Work to be completed:
The lines you return should be those containing the string "Status", taken from the data below.

Source data:
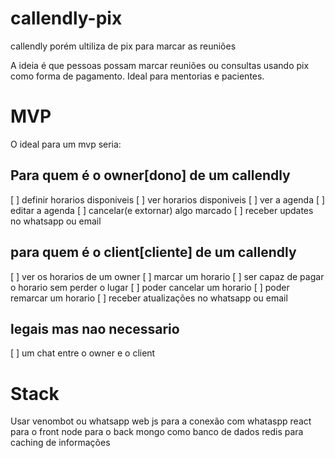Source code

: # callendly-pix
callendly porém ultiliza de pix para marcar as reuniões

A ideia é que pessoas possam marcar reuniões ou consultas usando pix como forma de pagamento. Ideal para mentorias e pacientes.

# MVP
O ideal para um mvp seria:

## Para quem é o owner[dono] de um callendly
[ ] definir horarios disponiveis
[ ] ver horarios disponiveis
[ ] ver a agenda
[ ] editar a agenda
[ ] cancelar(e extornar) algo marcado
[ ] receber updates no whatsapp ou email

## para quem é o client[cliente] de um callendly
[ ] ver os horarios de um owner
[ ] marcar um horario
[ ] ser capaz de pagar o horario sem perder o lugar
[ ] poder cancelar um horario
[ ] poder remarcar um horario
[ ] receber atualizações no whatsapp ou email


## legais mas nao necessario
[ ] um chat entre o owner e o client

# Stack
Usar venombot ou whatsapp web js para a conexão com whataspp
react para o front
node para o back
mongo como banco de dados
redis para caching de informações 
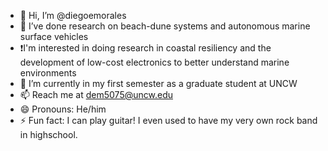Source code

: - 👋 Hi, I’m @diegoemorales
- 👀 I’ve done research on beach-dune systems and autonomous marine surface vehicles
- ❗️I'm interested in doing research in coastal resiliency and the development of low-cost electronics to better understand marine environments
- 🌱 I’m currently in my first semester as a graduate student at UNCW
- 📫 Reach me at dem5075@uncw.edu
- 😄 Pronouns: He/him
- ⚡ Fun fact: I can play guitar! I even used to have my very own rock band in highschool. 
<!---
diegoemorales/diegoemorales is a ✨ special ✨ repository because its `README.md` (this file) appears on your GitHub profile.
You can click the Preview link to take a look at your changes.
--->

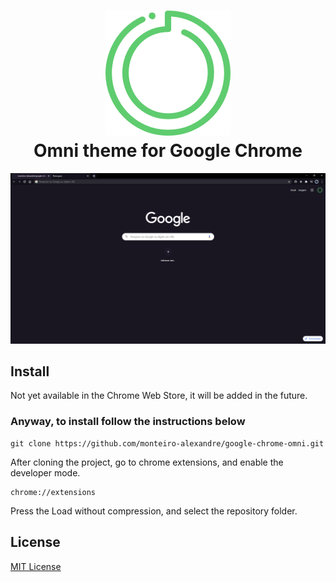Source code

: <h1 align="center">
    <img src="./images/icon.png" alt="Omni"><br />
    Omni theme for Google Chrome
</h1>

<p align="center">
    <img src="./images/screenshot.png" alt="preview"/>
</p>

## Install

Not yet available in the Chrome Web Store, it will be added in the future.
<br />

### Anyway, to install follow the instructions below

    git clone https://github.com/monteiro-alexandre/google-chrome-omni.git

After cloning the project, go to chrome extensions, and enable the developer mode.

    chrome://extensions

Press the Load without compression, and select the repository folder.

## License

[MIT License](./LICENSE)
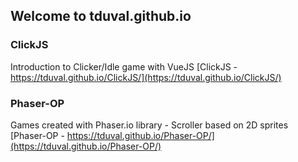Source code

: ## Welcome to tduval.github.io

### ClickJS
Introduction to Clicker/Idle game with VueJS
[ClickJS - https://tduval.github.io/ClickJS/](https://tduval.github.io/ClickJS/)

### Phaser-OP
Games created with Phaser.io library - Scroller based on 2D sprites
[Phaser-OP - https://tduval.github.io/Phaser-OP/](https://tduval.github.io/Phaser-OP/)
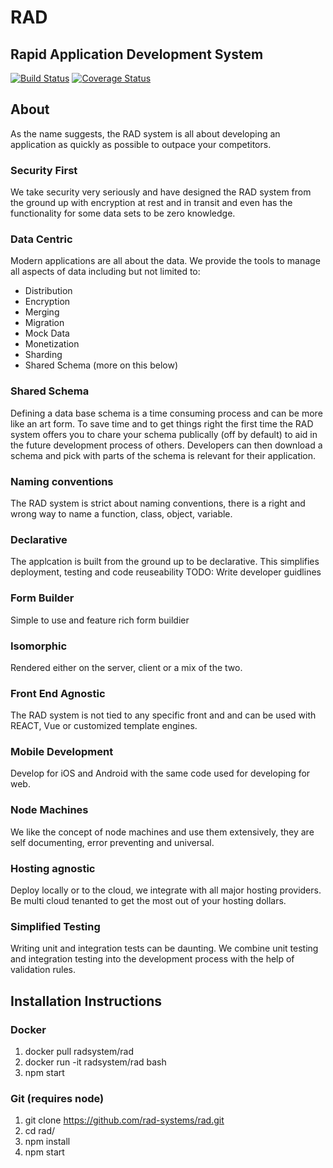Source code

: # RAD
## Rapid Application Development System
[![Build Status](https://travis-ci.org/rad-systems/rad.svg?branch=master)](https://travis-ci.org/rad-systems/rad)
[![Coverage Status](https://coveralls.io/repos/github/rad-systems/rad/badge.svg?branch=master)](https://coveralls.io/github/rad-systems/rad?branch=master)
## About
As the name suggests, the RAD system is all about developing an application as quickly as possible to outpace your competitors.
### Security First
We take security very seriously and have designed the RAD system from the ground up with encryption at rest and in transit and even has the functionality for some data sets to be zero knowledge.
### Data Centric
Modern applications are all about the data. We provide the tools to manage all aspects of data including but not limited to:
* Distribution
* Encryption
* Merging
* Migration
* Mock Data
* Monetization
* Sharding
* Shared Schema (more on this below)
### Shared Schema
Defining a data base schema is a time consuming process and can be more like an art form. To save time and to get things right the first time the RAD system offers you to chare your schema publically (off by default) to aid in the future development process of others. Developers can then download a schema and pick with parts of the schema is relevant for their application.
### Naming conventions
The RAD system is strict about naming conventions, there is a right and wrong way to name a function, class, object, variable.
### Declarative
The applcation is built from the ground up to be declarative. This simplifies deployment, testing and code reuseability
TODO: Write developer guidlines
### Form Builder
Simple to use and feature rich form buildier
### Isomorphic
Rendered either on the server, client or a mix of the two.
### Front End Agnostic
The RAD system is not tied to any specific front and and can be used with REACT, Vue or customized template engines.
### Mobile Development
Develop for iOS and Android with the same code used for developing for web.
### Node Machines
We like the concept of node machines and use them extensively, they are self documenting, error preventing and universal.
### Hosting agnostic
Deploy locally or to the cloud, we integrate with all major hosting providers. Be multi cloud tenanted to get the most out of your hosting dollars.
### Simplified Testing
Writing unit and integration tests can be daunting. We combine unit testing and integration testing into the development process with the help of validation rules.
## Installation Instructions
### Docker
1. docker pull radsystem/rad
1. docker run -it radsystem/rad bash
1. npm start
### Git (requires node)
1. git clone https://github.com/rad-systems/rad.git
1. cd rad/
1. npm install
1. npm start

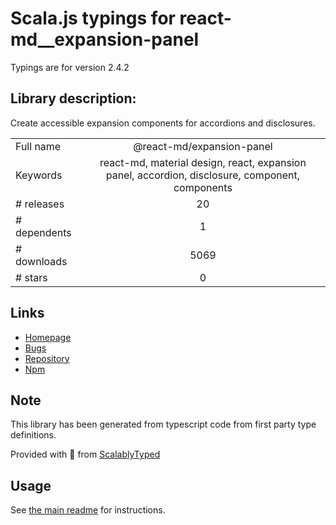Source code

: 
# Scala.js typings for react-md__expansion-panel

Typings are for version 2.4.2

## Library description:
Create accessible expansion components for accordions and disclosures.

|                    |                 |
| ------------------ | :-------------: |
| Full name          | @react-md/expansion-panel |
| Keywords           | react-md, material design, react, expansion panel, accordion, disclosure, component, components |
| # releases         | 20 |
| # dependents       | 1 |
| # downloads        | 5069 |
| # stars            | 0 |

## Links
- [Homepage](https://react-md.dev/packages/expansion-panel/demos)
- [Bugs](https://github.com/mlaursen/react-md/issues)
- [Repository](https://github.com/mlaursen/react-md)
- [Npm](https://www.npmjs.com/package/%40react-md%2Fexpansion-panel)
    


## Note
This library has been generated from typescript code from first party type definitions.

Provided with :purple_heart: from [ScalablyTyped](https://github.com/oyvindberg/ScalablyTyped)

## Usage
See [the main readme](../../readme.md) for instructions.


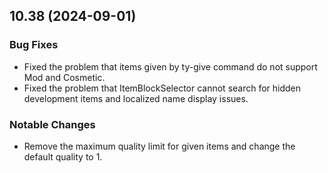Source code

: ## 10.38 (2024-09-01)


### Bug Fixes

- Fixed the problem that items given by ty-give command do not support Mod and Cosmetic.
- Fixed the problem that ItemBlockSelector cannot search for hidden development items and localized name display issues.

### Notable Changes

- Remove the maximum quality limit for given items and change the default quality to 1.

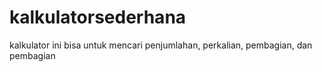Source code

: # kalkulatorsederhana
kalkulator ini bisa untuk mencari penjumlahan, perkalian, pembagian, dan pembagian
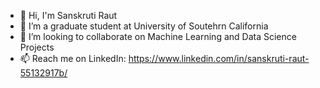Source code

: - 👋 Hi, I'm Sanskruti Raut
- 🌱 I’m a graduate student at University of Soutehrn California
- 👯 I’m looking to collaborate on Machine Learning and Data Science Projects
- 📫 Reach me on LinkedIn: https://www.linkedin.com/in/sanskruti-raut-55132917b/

Completed task:
[![Build Status](https://travis-ci.org/rad-systems/rad.svg?branch=master)](https://travis-ci.org/rad-systems/rad)
[![Coverage Status](https://coveralls.io/repos/github/rad-systems/rad/badge.svg?branch=master)](https://coveralls.io/github/rad-systems/rad?branch=master)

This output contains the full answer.